▸ **Provided data**
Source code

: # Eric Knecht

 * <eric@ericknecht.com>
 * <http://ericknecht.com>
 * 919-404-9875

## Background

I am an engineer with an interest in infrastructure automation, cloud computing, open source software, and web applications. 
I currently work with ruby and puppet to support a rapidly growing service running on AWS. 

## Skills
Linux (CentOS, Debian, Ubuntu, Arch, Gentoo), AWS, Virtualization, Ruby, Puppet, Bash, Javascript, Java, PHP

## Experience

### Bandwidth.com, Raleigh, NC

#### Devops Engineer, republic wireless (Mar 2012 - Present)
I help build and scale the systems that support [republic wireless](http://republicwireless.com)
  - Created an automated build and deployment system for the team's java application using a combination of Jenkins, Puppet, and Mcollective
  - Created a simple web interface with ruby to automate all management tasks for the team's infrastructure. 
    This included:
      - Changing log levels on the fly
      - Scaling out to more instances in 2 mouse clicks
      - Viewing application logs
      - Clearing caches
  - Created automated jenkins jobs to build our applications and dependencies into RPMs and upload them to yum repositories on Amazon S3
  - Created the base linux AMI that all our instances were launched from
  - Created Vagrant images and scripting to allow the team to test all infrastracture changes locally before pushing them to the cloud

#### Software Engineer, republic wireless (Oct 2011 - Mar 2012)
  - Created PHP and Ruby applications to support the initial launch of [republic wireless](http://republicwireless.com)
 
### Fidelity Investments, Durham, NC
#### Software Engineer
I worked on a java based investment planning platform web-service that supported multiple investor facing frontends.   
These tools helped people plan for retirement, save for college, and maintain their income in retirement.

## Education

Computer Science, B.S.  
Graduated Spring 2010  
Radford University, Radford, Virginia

▸ **Your goal**
The task requires an exact copy of all the lines above.

▸ **Result of this task**
Source code

: # Eric Knecht

 * <eric@ericknecht.com>
 * <http://ericknecht.com>
 * 919-404-9875

## Background

I am an engineer with an interest in infrastructure automation, cloud computing, open source software, and web applications. 
I currently work with ruby and puppet to support a rapidly growing service running on AWS. 

## Skills
Linux (CentOS, Debian, Ubuntu, Arch, Gentoo), AWS, Virtualization, Ruby, Puppet, Bash, Javascript, Java, PHP

## Experience

### Bandwidth.com, Raleigh, NC

#### Devops Engineer, republic wireless (Mar 2012 - Present)
I help build and scale the systems that support [republic wireless](http://republicwireless.com)
  - Created an automated build and deployment system for the team's java application using a combination of Jenkins, Puppet, and Mcollective
  - Created a simple web interface with ruby to automate all management tasks for the team's infrastructure. 
    This included:
      - Changing log levels on the fly
      - Scaling out to more instances in 2 mouse clicks
      - Viewing application logs
      - Clearing caches
  - Created automated jenkins jobs to build our applications and dependencies into RPMs and upload them to yum repositories on Amazon S3
  - Created the base linux AMI that all our instances were launched from
  - Created Vagrant images and scripting to allow the team to test all infrastracture changes locally before pushing them to the cloud

#### Software Engineer, republic wireless (Oct 2011 - Mar 2012)
  - Created PHP and Ruby applications to support the initial launch of [republic wireless](http://republicwireless.com)
 
### Fidelity Investments, Durham, NC
#### Software Engineer
I worked on a java based investment planning platform web-service that supported multiple investor facing frontends.   
These tools helped people plan for retirement, save for college, and maintain their income in retirement.

## Education

Computer Science, B.S.  
Graduated Spring 2010  
Radford University, Radford, Virginia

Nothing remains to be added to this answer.